Plans for the May primary

There is evidence the idea could prove popular. Barker, who left the House in 2020 after 18 years, says he was recruited this year to run for a Washington County Senate district by members of the business lobby. They were hoping to find a moderate alternative to state Rep. Wlnsvey Campos, a progressive who is pursuing the seat.

A former Portland police lieutenant who often parted company with more liberal members of his party, Barker would have made a fitting candidate for the PAC he is now helping run. Instead the 78-year-old declined, opting to enjoy his retirement.

Where the new effort goes from here is still somewhat unclear. Clem said that he expects Oregonians Are Ready will support perhaps four Democrats in the May 17 primary, favoring those who he says will have a moderating effect on Salem. That likely will include two sitting lawmakers who face a challenge from the left.

State Rep. Brad Witt, D-Clatskanie, is departing the rural district northwest of Portland he’s represented since 2005, and which favors Republicans after lawmakers rejiggered district boundaries last year. Witt has instead moved to a Salem district that appears primed to switch from Republicans to Democrats because of redistricting. He’ll face two Salem City Council members, Jackie Leung and Tom Andersen. Leung has received backing from prominent Democratic boosters like the Oregon League of Conservation Voters and Planned Parenthood.

“That one is a three-way dog fight where Brad needs to knock on doors and have money to make himself known,” Clem said.

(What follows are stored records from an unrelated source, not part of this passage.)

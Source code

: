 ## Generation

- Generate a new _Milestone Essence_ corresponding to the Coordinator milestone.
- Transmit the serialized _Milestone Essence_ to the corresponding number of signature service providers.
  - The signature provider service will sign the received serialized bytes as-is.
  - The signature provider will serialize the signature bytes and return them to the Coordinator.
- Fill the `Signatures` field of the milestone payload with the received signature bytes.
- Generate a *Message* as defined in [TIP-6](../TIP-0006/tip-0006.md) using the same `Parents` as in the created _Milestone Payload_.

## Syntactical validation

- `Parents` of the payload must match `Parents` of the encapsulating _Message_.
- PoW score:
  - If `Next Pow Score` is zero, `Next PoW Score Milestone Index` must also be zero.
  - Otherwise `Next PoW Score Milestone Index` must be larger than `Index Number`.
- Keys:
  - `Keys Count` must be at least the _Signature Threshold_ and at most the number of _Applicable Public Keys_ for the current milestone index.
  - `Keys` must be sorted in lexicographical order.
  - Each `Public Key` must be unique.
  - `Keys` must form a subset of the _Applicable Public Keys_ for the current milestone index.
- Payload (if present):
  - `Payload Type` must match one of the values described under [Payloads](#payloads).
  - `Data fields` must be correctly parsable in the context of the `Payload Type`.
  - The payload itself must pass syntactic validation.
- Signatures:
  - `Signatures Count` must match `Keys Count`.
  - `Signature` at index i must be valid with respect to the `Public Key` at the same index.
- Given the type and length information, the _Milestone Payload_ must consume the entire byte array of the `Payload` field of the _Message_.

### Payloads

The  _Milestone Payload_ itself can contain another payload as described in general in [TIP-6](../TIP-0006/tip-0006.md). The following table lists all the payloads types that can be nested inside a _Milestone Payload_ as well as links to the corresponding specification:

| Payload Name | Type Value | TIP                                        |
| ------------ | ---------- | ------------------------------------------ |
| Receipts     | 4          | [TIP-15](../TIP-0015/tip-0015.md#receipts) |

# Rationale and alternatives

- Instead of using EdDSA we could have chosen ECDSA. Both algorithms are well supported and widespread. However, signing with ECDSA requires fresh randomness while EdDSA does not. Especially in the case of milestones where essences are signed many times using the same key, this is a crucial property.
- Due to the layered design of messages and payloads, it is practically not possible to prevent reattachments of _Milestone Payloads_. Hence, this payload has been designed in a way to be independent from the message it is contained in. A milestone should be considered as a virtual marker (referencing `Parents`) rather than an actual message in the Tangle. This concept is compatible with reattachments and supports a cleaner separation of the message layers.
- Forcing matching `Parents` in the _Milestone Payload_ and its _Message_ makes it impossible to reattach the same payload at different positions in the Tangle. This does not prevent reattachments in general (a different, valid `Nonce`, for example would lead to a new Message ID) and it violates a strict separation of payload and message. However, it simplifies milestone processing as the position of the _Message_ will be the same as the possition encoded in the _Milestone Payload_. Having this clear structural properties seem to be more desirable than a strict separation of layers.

A longtime resident of rural Oregon and a former employee at unions representing lumbermen and grocery store workers, Witt has been one of the more conservative House Democrats. He notably diverged from many of his colleagues in 2019, when the House passed bills to force reductions in greenhouse gas emissions and allow greater housing density in larger cities. He’s aligned with fellow Democrats on other high-profile issues, including raising the minimum wage, providing overtime pay for farmworkers, and a new business tax to fund schools.

Witt also came under fire last year, when a series of text messages to a Republican state representative led to a sexual harassment complaint. A legislative committee ultimately determined that Witt had not intended to harass Rep. Vikki Breese Iverson, but that she was justified in thinking he had.

Though he’s a sitting lawmaker, the fact that Witt is not an incumbent in the district he’s pursuing means he can’t count on support from House Democrats’ political action committee to help him get his name in front of a new crop of voters. The Oregonians Are Ready PAC expects to help fill that void.

“Witt’s voice in that caucus matters,” said McKeown, who represented a rural coastal district in the House for five terms. “He brings a very different perspective.”

The PAC is also expected to support sitting state Rep. Ken Helm, D-Beaverton, who is facing a primary challenge from the left in anesthesiologist Tammy Carpenter. As an incumbent, Helm will have support from House Democrats’ campaign arm to fend off the challenge. Clem and others say Helm is being unfairly targeted because of a perception he’s not liberal enough.

“I would say he is much more liberal than I, but he listens really well and takes in myriad ideas,” Roblan said.

And the new group plans to weigh into a race for the open Lake Oswego seat left by state Rep. Andrea Salinas, who is running for Congress.

The PAC will support Daniel Nguyen, a Lake Oswego city councilman and restaurateur. He faces a primary opponent in Neelam Gupta, an Oregon Health Authority employee and Lake Oswego School Board member. Gupta is a former participant in Emerge Oregon, a well-connected group that trains Democratic women to run for office. She also formerly worked for the state’s largest public-sector labor union, Service Employees International Union Local 503, a major force in supporting progressive candidates

What this new group amounts to beyond the May primary is another question. Clem says his hope is that a larger effort he’s calling “Renewing the Oregon Way” will evolve into a way to recruit and train moderate Democrats to run for office. He’s still researching a way to sustain such an effort.

“Our goal is to keep our big-tent downstate, mid-valley, [and] coastal Democrats in play,” Clem said. “Frankly, we think we’re doing our party a big favor.”